# Prompt:
Only one stretch of the records below should be repeated. It starts with the line containing "[organizationalContext](organizationalContext.md) | None |" and goes on through the line containing "[affiliationStatus](affiliationStatus.md) | None |", exactly as written.

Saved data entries

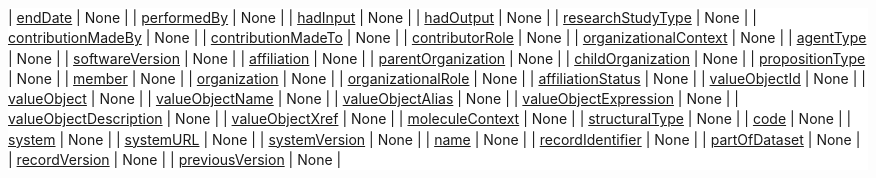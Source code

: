 | [endDate](endDate.md) | None | 
| [performedBy](performedBy.md) | None | 
| [hadInput](hadInput.md) | None | 
| [hadOutput](hadOutput.md) | None | 
| [researchStudyType](researchStudyType.md) | None | 
| [contributionMadeBy](contributionMadeBy.md) | None | 
| [contributionMadeTo](contributionMadeTo.md) | None | 
| [contributorRole](contributorRole.md) | None | 
| [organizationalContext](organizationalContext.md) | None | 
| [agentType](agentType.md) | None | 
| [softwareVersion](softwareVersion.md) | None | 
| [affiliation](affiliation.md) | None | 
| [parentOrganization](parentOrganization.md) | None | 
| [childOrganization](childOrganization.md) | None | 
| [propositionType](propositionType.md) | None | 
| [member](member.md) | None | 
| [organization](organization.md) | None | 
| [organizationalRole](organizationalRole.md) | None | 
| [affiliationStatus](affiliationStatus.md) | None | 
| [valueObjectId](valueObjectId.md) | None | 
| [valueObject](valueObject.md) | None | 
| [valueObjectName](valueObjectName.md) | None | 
| [valueObjectAlias](valueObjectAlias.md) | None | 
| [valueObjectExpression](valueObjectExpression.md) | None | 
| [valueObjectDescription](valueObjectDescription.md) | None | 
| [valueObjectXref](valueObjectXref.md) | None | 
| [moleculeContext](moleculeContext.md) | None | 
| [structuralType](structuralType.md) | None | 
| [code](code.md) | None | 
| [system](system.md) | None | 
| [systemURL](systemURL.md) | None | 
| [systemVersion](systemVersion.md) | None | 
| [name](name.md) | None | 
| [recordIdentifier](recordIdentifier.md) | None | 
| [partOfDataset](partOfDataset.md) | None | 
| [recordVersion](recordVersion.md) | None | 
| [previousVersion](previousVersion.md) | None |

# Written reply:
| [organizationalContext](organizationalContext.md) | None | 
| [agentType](agentType.md) | None | 
| [softwareVersion](softwareVersion.md) | None | 
| [affiliation](affiliation.md) | None | 
| [parentOrganization](parentOrganization.md) | None | 
| [childOrganization](childOrganization.md) | None | 
| [propositionType](propositionType.md) | None | 
| [member](member.md) | None | 
| [organization](organization.md) | None | 
| [organizationalRole](organizationalRole.md) | None | 
| [affiliationStatus](affiliationStatus.md) | None | 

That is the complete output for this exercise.